Aluminum prices are close to historical highs of $3,660 per ton. "It would seem that such a trend should boost the company's revenues, but by the end of 2025, the net loss amounted to $455 million, adjusted to $ 787 million," said Vladimir Litvinov.
He added that 75% of the company's costs are for raw materials, electricity and logistics. Rusal cannot control these factors, and costs continue to rise, including due to the Middle East crisis. "Only the devaluation of the ruble can save the situation, but there is a nuance here. Each deviation of the dollar exchange rate by 1 ruble in one direction or another is plus or minus $ 60 million to the company's EBITDA. The average exchange rate in the 1st quarter of 2025 was 93.4, in the first quarter of this year — 78.3, that is, a strengthening of almost 15 rubles. As a result, we get a minus of $900 million in EBITDA. The growing cost of debt servicing and exchange rate revaluations worsen the picture. The net loss from exchange differences in 2025 alone amounted to $431 million. In the first quarter of 2026, the situation became even worse," Litvinov explained.

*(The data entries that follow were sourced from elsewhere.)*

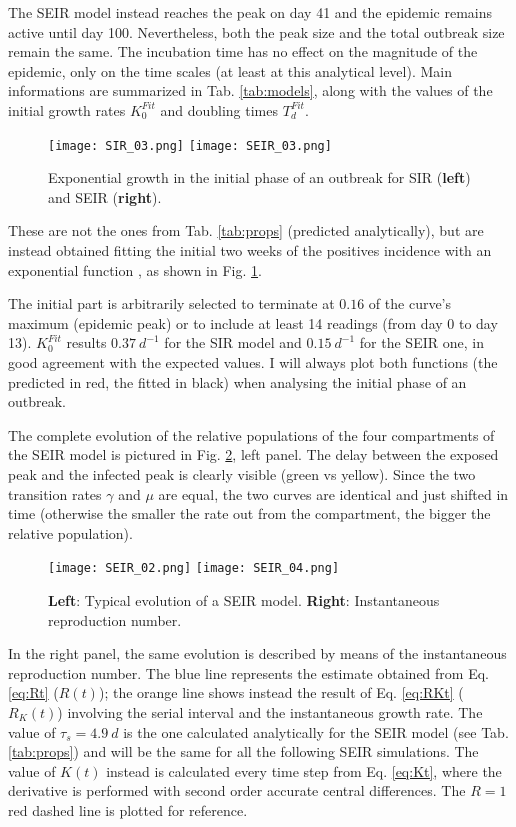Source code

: \documentclass[DIV=12, BCOR=0pt]{scrartcl}  %
\begin{document}
	The SEIR model instead reaches the peak on day 41 and the epidemic remains active until day 100. Nevertheless, both the peak size and the total outbreak size remain the same. The incubation time has no effect on the magnitude of the epidemic, only on the time scales (at least at this analytical level). Main informations are summarized in Tab. \ref{tab:models}, along with the values of the initial growth rates $K_0^{Fit}$ and doubling times $T_d^{Fit}$. 
	\begin{figure}[h!]
		\centering
		\texttt{[image: SIR\_03.png]}
		\texttt{[image: SEIR\_03.png]}
		\caption{Exponential growth in the initial phase of an outbreak for SIR (\textbf{left}) and SEIR (\textbf{right}). }
		\label{fig:BothExp}
	\end{figure}

	These are not the ones from Tab. \ref{tab:props} (predicted analytically), but are instead obtained fitting the initial two weeks of the positives incidence with an exponential function \citep{Bauch2005}, as shown in Fig. \ref{fig:BothExp}.
	 
	The initial part is arbitrarily selected to terminate at $0.16$ of the curve's maximum (epidemic peak) or to include at least 14 readings (from day 0 to day 13). 
	$K_0^{Fit}$ results $0.37 \ d^{-1}$ for the SIR model and  $0.15 \ d^{-1}$ for the SEIR one, in good agreement with the expected values. I will always plot both functions (the predicted in red, the fitted in black) when analysing the initial phase of an outbreak. 
	
	
	The complete evolution of the relative populations of the four compartments of the SEIR model is pictured in Fig. \ref{fig:SEIRboth}, left panel. The delay between the exposed peak and the infected peak is clearly visible (green vs yellow). Since the two transition rates $\gamma$ and $\mu$ are equal, the two curves are identical and just shifted in time (otherwise the smaller the rate out from the compartment, the bigger the relative population).
	\begin{figure}[h]
		\centering
		\texttt{[image: SEIR\_02.png]}
		\texttt{[image: SEIR\_04.png]}
		\caption{\textbf{Left}: Typical evolution of a SEIR model. \textbf{Right}: Instantaneous reproduction number. }
		\label{fig:SEIRboth}
	\end{figure}

	In the right panel, the same evolution is described by means of the instantaneous reproduction number. The blue line represents the estimate obtained from Eq. \ref{eq:Rt} ($R(t)$); the orange line shows instead the result of Eq. \ref{eq:RKt} ($R_K(t)$) involving the serial interval and the instantaneous growth rate.  The value of $\tau_s = 4.9 \ d$ is the one calculated analytically for the SEIR model (see Tab. \ref{tab:props}) and will be the same for all the following SEIR simulations.
	The value of $K(t)$ instead is calculated every time step from Eq. \ref{eq:Kt}, where the derivative is performed with second order accurate central differences. The $R = 1$ red dashed line is plotted for reference.
\end{document}
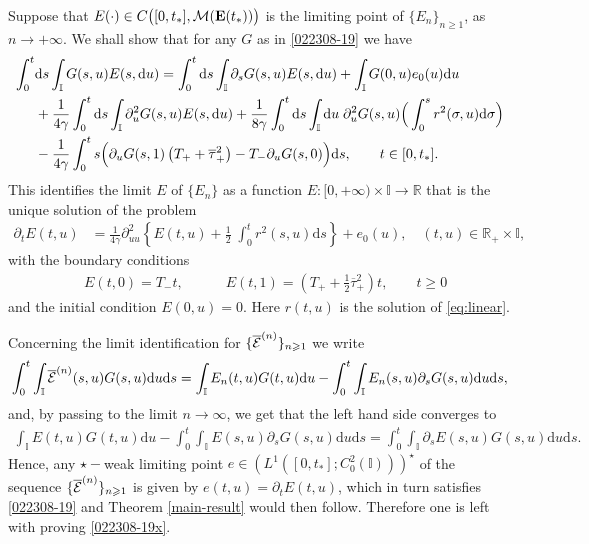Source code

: \documentclass[EJP]{ejpecp} %
\newcommand\R{{\mathbb R}}
\newcommand\T{{\mathbb I}}
\newcommand \ga{\gamma}
\renewcommand{\ge}{\geqslant}
\newcommand{\dd  }{\mathrm{d}}
\renewcommand{\bar}{\overline}
\numberwithin{equation}{section}
\begin{document}
Suppose that   $E(\cdot)  \in C\big([0,t_*],{\cal M}(\mathbf{E}(t_*))\big)$ is the limiting point of $\{E_n\}_{n\geq 1}$, as
$n\to+\infty$.
We shall show that for any
$G$ as in \eqref{022308-19} we have
\begin{align}
\label{022308-19x} 
 \int_0^t &\dd s \int_{\T}G(s,u)E(s,\dd u) \notag  =\int_0^{t}\dd s\int_{\T}\partial_s G(s,u)E(s,\dd u ) +\int_{\T} G(0,u)e_0(u)\dd u\notag \\
&
+
\frac1{4\ga} \int_0^{t} \dd s  \int_{\T} 
    \partial_u^2G(s, u) E(s,\dd u)+ \frac {1}{8\ga}\int_0^{t} \dd s \int_{\T}  \dd u\; \partial_u^2 G(s,u)
\Big( \int_0^s  r^2(\sigma,u)\dd \sigma\Big) \notag \\
   & - \frac{1}{4\ga} \int_0^ts\Big(\partial_uG(s,1) \left( T_+
       + \bar\tau_+^2\right)
     -T_-\partial_uG(s,0) \Big)\dd s,\qquad t\in[0,t_*].
  \end{align}
This identifies the limit $E$ of $\{E_n\}$ as a function
$E:[0,+\infty)\times\T\to\R$ that is
the unique solution of
the problem
\begin{align}
   \partial_t E (t,u)& =  \frac 1{4\ga}  \partial^2_{uu}
   \left\{  E(t,u) +
       \frac 12\; \int_0^tr^2(s,u)\dd s\right\}+e_0(u),\quad
        (t,u)\in \R_+\times \T ,
\label{eq:linear2x}
      \end{align}
with the boundary conditions
\begin{equation}
  \label{eq:bcx}
  \begin{split}
   &E (t,0) = T_- t, \qquad \quad  E(t,1) = \left(T_+ +
     \frac12\bar\tau_+^2\right)t,\qquad t\ge0
  \end{split}
\end{equation}
and
 the initial condition $E(0,u) =0$. Here $r(t,u)$ is the solution of   \eqref{eq:linear}.




Concerning the limit identification for $\{\bar {\cal
    E}^{(n)}\}_{n\ge1}$ we write
\begin{align*}
\int_0^{t}\int_{\T}\bar {\cal E}^{(n)}(s,u) G(s,u)\dd u \dd s= \int_{\T}E_n(t,u)G(t,u) \dd u-\int_0^{t}\int_{\T}E_n(s,u)\partial_s G(s,u)\dd u \dd s,
\end{align*}
and, by passing to the limit $n\to\infty$, we get that the left hand side converges to 
\begin{align*}
 \int_{\T} E(t,u)G(t,u) \dd u
-\int_0^{t}\int_{\T}E(s,u)\partial_s G(s,u)\dd u \dd s
   =\int_0^{t}\int_{\T}\partial_s E(s,u)G(s,u)\dd
  u \dd s.
\end{align*}
Hence, any   $\star-$weak limiting point 
$e\in (L^1([0,t_*];C_{0}^2(\T)))^\star$ of the sequence $\{\bar {\cal
    E}^{(n)}\}_{n\ge1}$
is 
given by $e(t,u)=\partial_t E(t,u)$, which in turn satisfies
\eqref{022308-19} and Theorem \ref{main-result} would then follow. Therefore one is left with proving \eqref{022308-19x}.
\end{document}
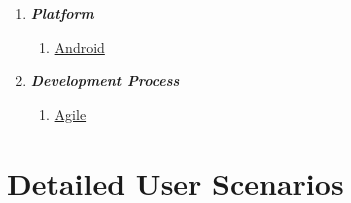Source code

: \documentclass{article}
\begin{document}
\begin{enumerate}
\item \textbf{\textit{Platform}}
    \begin{enumerate}[label*=\arabic*.]
        \item{\href{https://www.android.com/}{Android}}
    \end{enumerate}

\item \textbf{\textit{Development Process}}
    \begin{enumerate}[label*=\arabic*.]
        \item{\href{https://agilemanifesto.org/}{Agile}}
    \end{enumerate}


\end{enumerate}

\section*{Detailed User Scenarios }
\end{document}
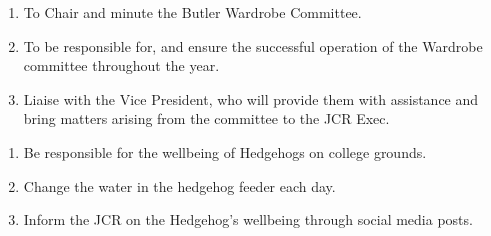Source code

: \begin{enumerate}
    \item To Chair and minute the Butler Wardrobe Committee.
    \item To be responsible for, and ensure the successful operation of the Wardrobe committee throughout the year.
    \item Liaise with the Vice President, who will provide them with assistance and bring matters arising from the committee to the JCR Exec.
\end{enumerate}

\begin{enumerate}
    \item Be responsible for the wellbeing of Hedgehogs on college grounds.
    \item Change the water in the hedgehog feeder each day.
    \item Inform the JCR on the Hedgehog's wellbeing through social media posts.
\end{enumerate}
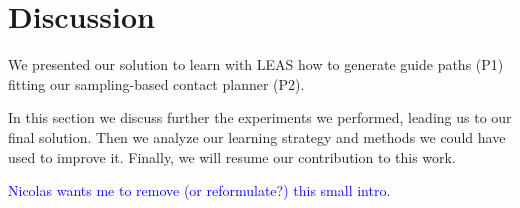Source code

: \section{Discussion\label{sub:cp-sb:discussion}}
We presented our solution to learn with LEAS how to generate guide paths (P1) fitting our sampling-based contact planner (P2). 

In this section we discuss further the experiments we performed, leading us to our final solution. Then we analyze our learning strategy and methods we could have used to improve it.
Finally, we will resume our contribution to this work.

\textcolor{blue}{Nicolas wants me to remove (or reformulate?) this small intro.}


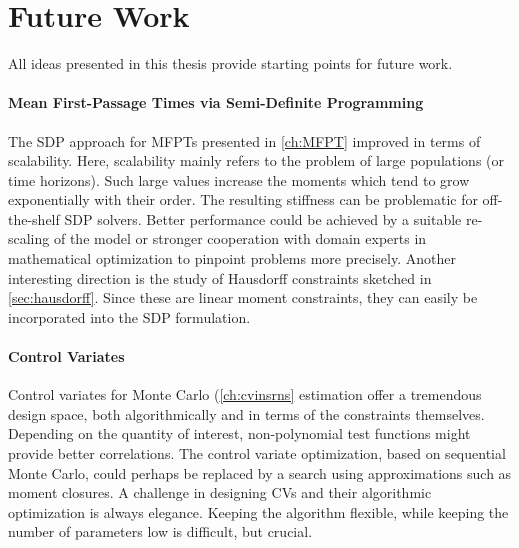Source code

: \section{Future Work}
All ideas presented in this thesis provide starting points for future work.

\paragraph{Mean First-Passage Times via Semi-Definite Programming}
The \ac{SDP} approach for \acp{MFPT} presented in \autoref{ch:MFPT} improved in terms of scalability.
Here, scalability mainly refers to the problem of large populations (or time horizons).
Such large values increase the moments which tend to grow exponentially with their order.
The resulting stiffness can be problematic for off-the-shelf \ac{SDP} solvers.
Better performance could be achieved by a suitable re-scaling of the model or stronger cooperation with domain experts in mathematical optimization to pinpoint problems more precisely.
Another interesting direction is the study of Hausdorff constraints sketched in \autoref{sec:hausdorff}.
Since these are linear moment constraints, they can easily be incorporated into the \ac{SDP} formulation.

\paragraph{Control Variates}
Control variates for Monte Carlo (\autoref{ch:cvinsrns} estimation offer a tremendous design space, both algorithmically and in terms of the constraints themselves.
Depending on the quantity of interest, non-polynomial test functions might provide better correlations.
The control variate optimization, based on sequential Monte Carlo, could perhaps be replaced by a search using approximations such as moment closures.
A challenge in designing \acp{CV} and their algorithmic optimization is always elegance.
Keeping the algorithm flexible, while keeping the number of parameters low is difficult, but crucial.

According to Avedikov's calculations, due to the strengthening of the ruble, Rusal's EBITDA decreased by $900 million year-on—year. "This completely negates the effect of rising aluminum prices," the expert noted.
According to Litvinov, the real beneficiaries of high aluminum prices will be Chinese players, who account for 60% of the global aluminum market — they will be able to quickly increase production both in their territory and in neighboring countries, for example, in Indonesia. "China is already increasing exports of aluminum products to Western markets, taking advantage of low rates and its own competitiveness due to declining energy tariffs and other costs," Litvinov stressed.
He added that Rusal's case clearly demonstrates that major players with a strong business model face insurmountable barriers from current economic policies. "Just recently, there was hope for a weakening of the ruble, which promises many benefits to exporters and the budget. But no, the crisis in the Strait of Hormuz has crushed this emerging trend. Therefore, the continued strengthening of the national currency offsets the rise in metal prices on the spot markets and the investment idea in the company's shares," the analyst stated.
"A strong ruble, a high rate and rising costs actually "eat up" all the benefits from a favorable external environment," Avedikov sums up.
Earlier, Kommersant, citing Rusal, drew attention to the fact that the high share of imported raw materials and the rise in prices of products linked to the price of oil on the domestic market prevent the company from taking advantage of the market situation. For example, the price of petroleum coke is pegged to the global one, and Rusal buys it at a premium due to rising global energy prices.
According to estimates by Boris Kopeikin, chief economist at the Stolypin Institute for Growth Economics, at a rate of 75 rubles per dollar, selling a ton of aluminum for export at the peak of prices brings 10-15% more in ruble terms than at a much lower metal price in 2024. And the cost of production and logistics in rubles has increased significantly since then, Kopeikin noted.
Chief Economist at VEB.Andrei Klepach, quoted by Vedomosti, believes that geopolitical cataclysms are now coming to the fore among the challenges to the global economy, and they are leading to an increase in the cost of logistics. According to the optimistic scenario, global GDP growth in 2026 will slow down by 0.2–0.3 percentage points, i.e. it will not be 3%, but 2.7–2.8%, Klepach noted. However, from his point of view, the consequences will be more severe: the world is waiting for systemic changes in the logistics of flows, because all supplies from the Persian Gulf are now at risk. Klepach believes that the loss of global economic growth will be much stronger, and the structural adjustment itself will last for many more years. And this, in turn, will lead to a drop in demand and, as a result, prices for raw materials and metals, warns Litvinov.